OS DataMercs: Working with KBART files

Olaf Schmalfuss

// Introduction

KBART, which stands for “Knowledge Bases and Related Tools,” is a NISO Recommended Practice↗.
Very simply, KBART recommends best practices for the communication of electronic resource title list and coverage data from content providers to knowledge base (KB) suppliers. KBART specifies file format, delivery mechanisms and fields to include, and it applies to both serials and monographs.
Thus, a single KBART file is basically a standardized list, separated by TAB in .TXT format.
By specification KBARTs are not intended for rich bibliographic description, but work in tandem together with MARC records and chunk level data like BITS and JATS XML to provide the collection level information for full scale title information and discoverability within our model of the trinity of discovery↗.

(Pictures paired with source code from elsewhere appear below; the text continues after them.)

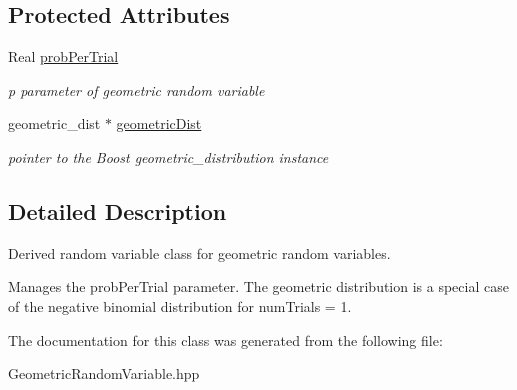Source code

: \subsection*{Protected Attributes}
\begin{DoxyCompactItemize}
\item 
Real \hyperlink{classPecos_1_1GeometricRandomVariable_a034cce918fd6c1433e74212387527794}{prob\+Per\+Trial}\label{classPecos_1_1GeometricRandomVariable_a034cce918fd6c1433e74212387527794}

\begin{DoxyCompactList}\small\item\em p parameter of geometric random variable \end{DoxyCompactList}\item 
geometric\+\_\+dist $\ast$ \hyperlink{classPecos_1_1GeometricRandomVariable_ac420bfe9c236be76e49f0ba14bfe893c}{geometric\+Dist}\label{classPecos_1_1GeometricRandomVariable_ac420bfe9c236be76e49f0ba14bfe893c}

\begin{DoxyCompactList}\small\item\em pointer to the Boost geometric\+\_\+distribution instance \end{DoxyCompactList}\end{DoxyCompactItemize}


\subsection{Detailed Description}
Derived random variable class for geometric random variables. 

Manages the prob\+Per\+Trial parameter. The geometric distribution is a special case of the negative binomial distribution for num\+Trials = 1. 

The documentation for this class was generated from the following file\+:\begin{DoxyCompactItemize}
\item 
Geometric\+Random\+Variable.\+hpp\end{DoxyCompactItemize}
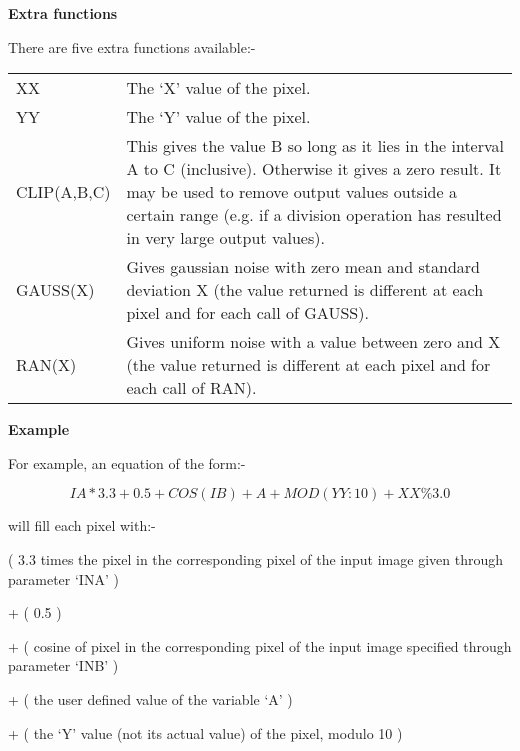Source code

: \begin{small}
{{{\hspace*{4ex} \bf  Extra functions}
 
 There are five extra functions available:-
 
\begin{tabular}{|l|p{4.5in}|}\hline
    XX          & The `X' value of the pixel. \\
    YY          & The `Y' value of the pixel. \\
    CLIP(A,B,C) & This gives the value B so long as it lies in the
                  interval A to C (inclusive). Otherwise it gives a
                  zero result. It may be used to remove output values
                  outside a certain range (e.g. if a division operation
                  has resulted in very large output values). \\
    GAUSS(X)    & Gives gaussian noise with zero mean and standard
                  deviation X (the value returned is different at each
                  pixel and for each call of GAUSS). \\
    RAN(X)      & Gives uniform noise with a value between zero and X
                  (the value returned is different at each pixel and
                  for each call of RAN). \\
\hline\end{tabular}
 
{\hspace*{4ex} \bf  Example}
 
 
  For example, an equation of the form:-
 
        $$  IA*3.3 + 0.5 + COS(IB) + A + MOD(YY:10) + XX\%3.0 $$
 
  will fill each pixel with:- \newline
 
( 3.3 times the pixel in the corresponding pixel of the input image
        given through parameter `INA' ) \newline
 
+ ( 0.5 ) \newline
 
+ ( cosine of pixel in the corresponding pixel of the input image
        specified through parameter `INB' ) \newline
 
+ ( the user defined value of the variable `A' ) \newline
 
+ ( the `Y' value (not its actual value) of the pixel, modulo 10 ) \newline

}}
\end{small}
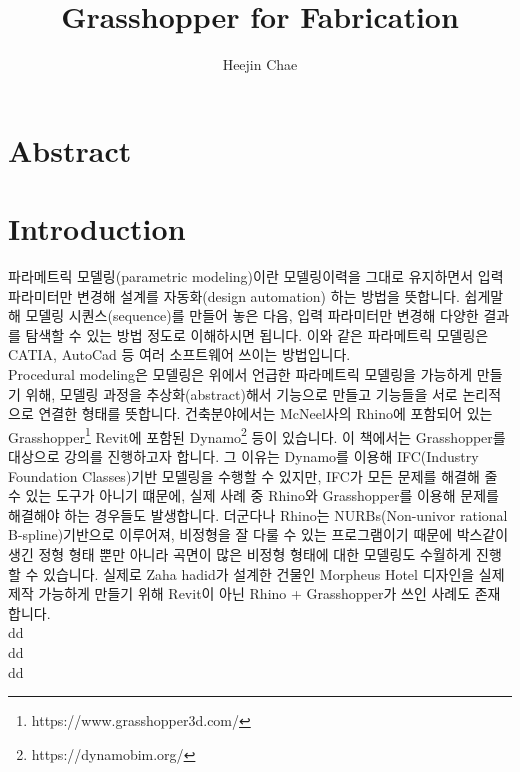 \documentclass[a4paper]{scrbook}
\begin{document}
\title{Grasshopper for Fabrication}
\author{Heejin Chae}
\frontmatter
\maketitle
\chapter{Abstract}
\tableofcontents

\mainmatter
\chapter{Introduction}
파라메트릭 모델링(parametric modeling)이란 모델링이력을 그대로 유지하면서 입력 파라미터만 변경해 설계를 자동화(design automation) 하는 방법을 뜻합니다\cite{CHANG2015125}. 
쉽게말해 모델링 시퀀스(sequence)를 만들어 놓은 다음, 입력 파라미터만 변경해 다양한 결과를 탐색할 수 있는 방법 정도로 이해하시면 됩니다. 이와 같은 파라메트릭 모델링은 CATIA, AutoCad 등 여러 소프트웨어 쓰이는 방법입니다. \\
Procedural modeling은 모델링은 위에서 언급한 파라메트릭 모델링을 가능하게 만들기 위해, 모델링 과정을 추상화(abstract)해서 기능으로 만들고 기능들을 서로 논리적으로 연결한 형태를 뜻합니다. 건축분야에서는 McNeel사의 Rhino에 포함되어 있는 Grasshopper\footnote{https://www.grasshopper3d.com/} Revit에 포함된 Dynamo\footnote{https://dynamobim.org/} 등이 있습니다. 이 책에서는 Grasshopper를 대상으로 강의를 진행하고자 합니다. 그 이유는 Dynamo를 이용해 IFC(Industry Foundation Classes)기반 모델링을 수행할 수 있지만, IFC가 모든 문제를 해결해 줄 수 있는 도구가 아니기 떄문에, 실제 사례 중 Rhino와 Grasshopper를 이용해 문제를 해결해야 하는 경우들도 발생합니다. 더군다나 Rhino는 NURBs(Non-univor rational B-spline)기반으로 이루어져, 비정형을 잘 다룰 수 있는 프로그램이기 때문에 박스같이 생긴 정형 형태 뿐만 아니라 곡면이 많은 비정형 형태에 대한 모델링도 수월하게 진행할 수 있습니다. 실제로 Zaha hadid가 설계한 건물인 Morpheus Hotel 디자인을 실제 제작 가능하게 만들기 위해 Revit이 아닌 Rhino + Grasshopper가 쓰인 사례도 존재합니다.\\
dd
\\
dd
\\
dd
\\
\end{document}
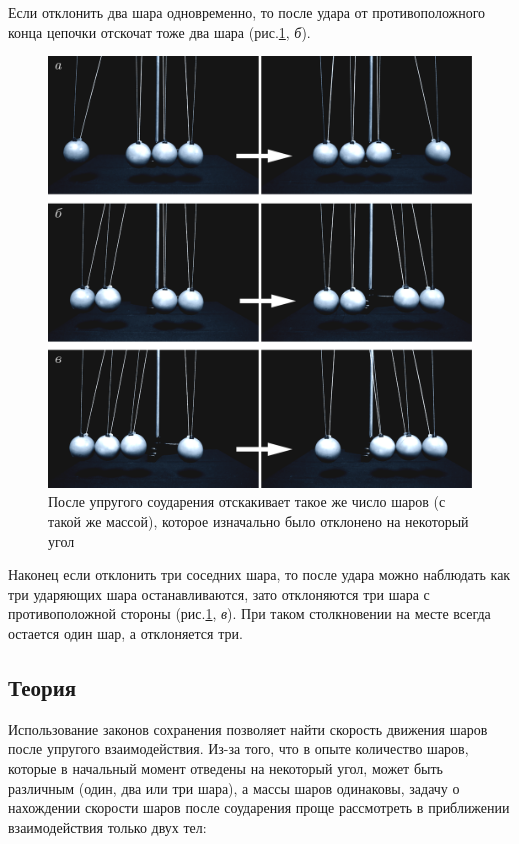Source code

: \documentclass[All.tex]{subfiles}
\begin{document}
Если отклонить два шара одновременно, то после удара от противоположного конца цепочки отскочат тоже два шара (рис.\ref{impact-3}, \textit{б}).
\begin{figure}[H]
	\centering 	
	\includegraphics[width=0.9\linewidth]{impact-3.png}
	\caption{После упругого соударения отскакивает такое же число шаров (с такой же массой), которое изначально было отклонено на некоторый угол}\label{impact-3}
\end{figure}

Наконец если отклонить три соседних шара, то после удара можно наблюдать как три ударяющих шара останавливаются, зато отклоняются три шара с противоположной стороны (рис.\ref{impact-3}, \textit{в}).
При таком столкновении на месте всегда остается один шар, а отклоняется три. 

\subsection*{\textcolor{PineGreen}{Теория}}

Использование законов сохранения позволяет найти скорость движения шаров после упругого взаимодействия.
Из-за того, что в опыте количество шаров, которые в начальный момент отведены на некоторый угол, может быть различным (один, два или три шара), а массы шаров одинаковы, задачу о нахождении скорости шаров после соударения проще рассмотреть в приближении взаимодействия только двух тел:
\end{document}
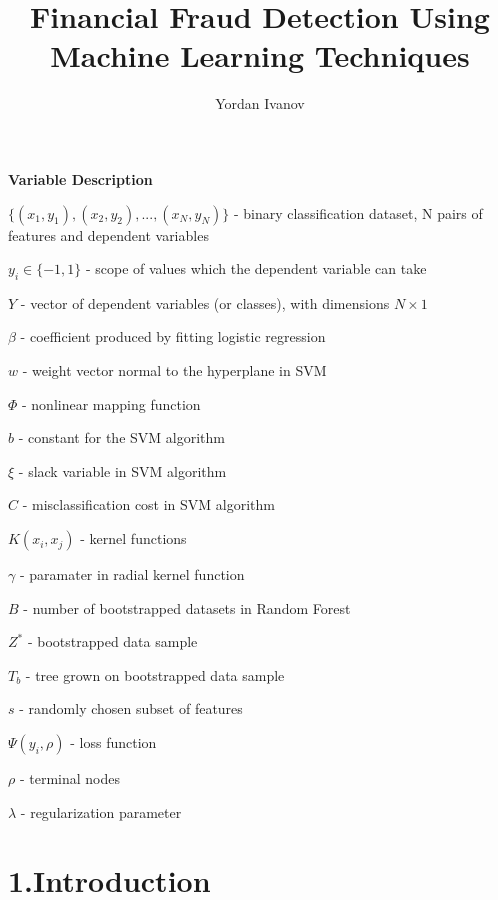 \documentclass[12pt,]{article}
\title{Financial Fraud Detection Using Machine Learning Techniques}
\author{Yordan Ivanov}
\date{}
\begin{document}
\maketitle

\centering

\raggedright
\clearpage

\tableofcontents
\clearpage

\listoffigures
\clearpage

\listoftables
\clearpage

\textbf{Variable Description}

\({\{(x_1,y_1),(x_2,y_2),...,(x_N,y_N)\}}\) - binary classification
dataset, N pairs of features and dependent variables

\(y_i \in \{-1,1\}\) - scope of values which the dependent variable can
take

\(Y\) - vector of dependent variables (or classes), with dimensions
\(N\times1\)

\(\beta\) - coefficient produced by fitting logistic regression

\(w\) - weight vector normal to the hyperplane in SVM

\(\Phi\) - nonlinear mapping function

\(b\) - constant for the SVM algorithm

\(\xi\) - slack variable in SVM algorithm

\(C\) - misclassification cost in SVM algorithm

\(K(x_i,x_j)\) - kernel functions

\(\gamma\) - paramater in radial kernel function

\(B\) - number of bootstrapped datasets in Random Forest

\(Z^*\) - bootstrapped data sample

\(T_b\) - tree grown on bootstrapped data sample

\(s\) - randomly chosen subset of features

\(\Psi(y_i,\rho)\) - loss function

\(\rho\) - terminal nodes

\(\lambda\) - regularization parameter

\clearpage

\justify

\hypertarget{introduction}{%
\section{1.Introduction}\label{introduction}}
\end{document}
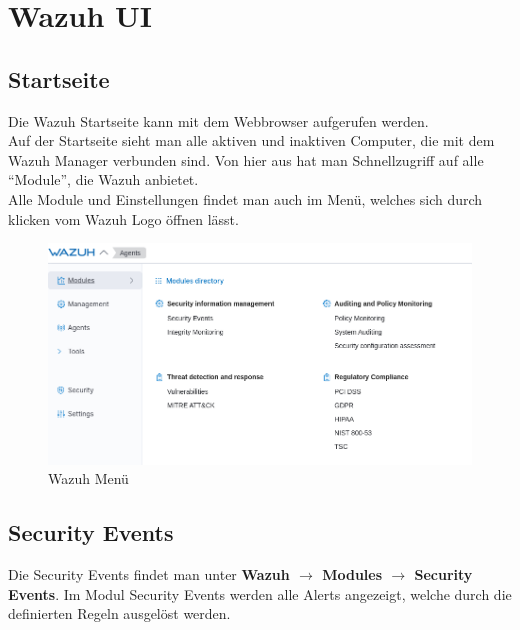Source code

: \chapter{Wazuh UI}
\section{Startseite}
Die Wazuh Startseite kann mit dem Webbrowser aufgerufen werden.\\

Auf der Startseite sieht man alle aktiven und inaktiven Computer, die mit dem Wazuh Manager verbunden sind.
Von hier aus hat man Schnellzugriff auf alle ``Module'', die Wazuh anbietet.\\

Alle Module und Einstellungen findet man auch im Menü, welches sich durch klicken vom Wazuh Logo öffnen lässt.
\begin{figure}[H]
    \centering
    \includegraphics[width=\linewidth]{../img/wazuh-menu.png}
    \caption{Wazuh Menü}
\end{figure}

\section{Security Events}
Die Security Events findet man unter \textbf{Wazuh $\rightarrow$ Modules $\rightarrow$ Security Events}.
Im Modul Security Events werden alle Alerts angezeigt, welche durch die definierten Regeln ausgelöst werden.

// What is a knowledge base?

A knowledge base is an extensive database maintained by a knowledge base supplier that contains information about electronic resources such as title lists, coverage dates, inbound linking syntax, etc. Knowledge bases typically organize the resources provided by a content provider into collections or databases that reflect specific content provider offerings, for example packages of e-journals, e-books, or other materials. Knowledge bases can be customized by individual institutions to reflect their local collections.
Knowledge bases are used to provide data for OpenURL link resolvers and to populate library discovery systems with an institution’s e-resource holdings data. Many libraries also use knowledge base data in library catalogues, for e-journal title lists, in electronic resource management systems (ERMs), and in other tools.
Knowledge base suppliers ingest the data into their KBs, and libraries then select the packages and titles that they have access to.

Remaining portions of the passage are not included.